## Exercise input
——————

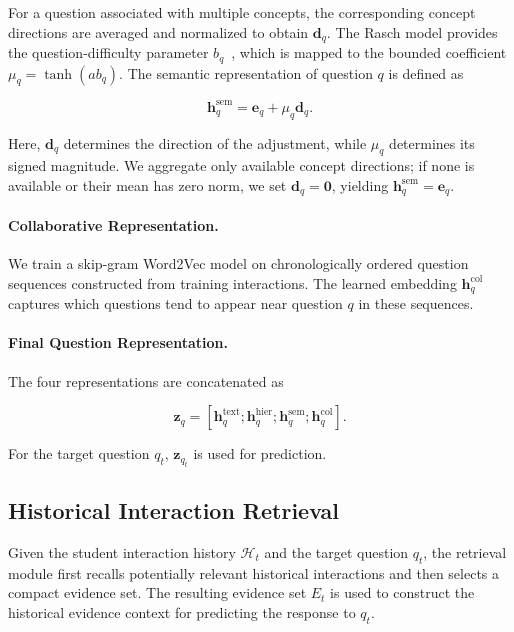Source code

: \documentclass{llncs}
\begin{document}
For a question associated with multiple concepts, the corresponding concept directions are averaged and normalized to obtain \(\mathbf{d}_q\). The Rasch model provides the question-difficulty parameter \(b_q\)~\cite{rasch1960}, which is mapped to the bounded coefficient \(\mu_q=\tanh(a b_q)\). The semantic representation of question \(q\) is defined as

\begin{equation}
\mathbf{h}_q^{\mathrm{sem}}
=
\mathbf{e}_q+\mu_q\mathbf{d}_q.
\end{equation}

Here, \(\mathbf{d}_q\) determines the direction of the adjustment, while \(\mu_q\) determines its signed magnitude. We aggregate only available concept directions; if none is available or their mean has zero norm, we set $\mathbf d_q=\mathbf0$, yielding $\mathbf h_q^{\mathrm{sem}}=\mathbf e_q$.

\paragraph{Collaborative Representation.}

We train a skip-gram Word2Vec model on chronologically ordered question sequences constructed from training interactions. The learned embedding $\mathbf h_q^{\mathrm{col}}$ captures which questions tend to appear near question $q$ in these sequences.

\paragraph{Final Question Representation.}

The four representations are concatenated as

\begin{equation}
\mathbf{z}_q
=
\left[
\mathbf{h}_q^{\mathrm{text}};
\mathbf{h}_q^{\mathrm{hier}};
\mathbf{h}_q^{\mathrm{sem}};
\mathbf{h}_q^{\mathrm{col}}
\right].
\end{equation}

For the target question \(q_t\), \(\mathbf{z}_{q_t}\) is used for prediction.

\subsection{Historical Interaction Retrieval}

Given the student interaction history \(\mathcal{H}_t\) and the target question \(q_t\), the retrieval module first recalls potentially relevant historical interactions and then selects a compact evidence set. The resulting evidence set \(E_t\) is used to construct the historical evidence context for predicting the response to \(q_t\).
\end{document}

——————

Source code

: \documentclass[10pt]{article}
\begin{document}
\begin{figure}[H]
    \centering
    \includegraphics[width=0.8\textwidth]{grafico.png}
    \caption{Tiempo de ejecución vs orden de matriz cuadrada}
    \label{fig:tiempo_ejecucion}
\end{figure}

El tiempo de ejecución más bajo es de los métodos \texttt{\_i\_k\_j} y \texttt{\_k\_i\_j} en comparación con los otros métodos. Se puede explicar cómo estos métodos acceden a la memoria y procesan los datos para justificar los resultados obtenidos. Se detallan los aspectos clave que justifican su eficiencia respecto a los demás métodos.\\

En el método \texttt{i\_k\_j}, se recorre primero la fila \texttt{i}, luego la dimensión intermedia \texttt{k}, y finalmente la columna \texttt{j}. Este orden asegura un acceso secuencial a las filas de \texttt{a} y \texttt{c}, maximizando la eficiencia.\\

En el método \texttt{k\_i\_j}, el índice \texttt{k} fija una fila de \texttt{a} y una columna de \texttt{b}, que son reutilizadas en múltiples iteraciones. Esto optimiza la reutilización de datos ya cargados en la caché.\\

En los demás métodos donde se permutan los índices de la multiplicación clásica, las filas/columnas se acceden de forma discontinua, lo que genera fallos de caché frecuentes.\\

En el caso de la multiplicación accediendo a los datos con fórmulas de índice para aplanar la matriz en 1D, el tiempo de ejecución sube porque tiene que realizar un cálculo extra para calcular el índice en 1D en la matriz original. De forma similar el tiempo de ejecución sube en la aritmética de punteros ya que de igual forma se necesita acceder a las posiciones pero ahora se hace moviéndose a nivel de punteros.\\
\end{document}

——————

## Task statement
Say how many lines above contain "target", and give no words besides the number.

## Response to the exercise
2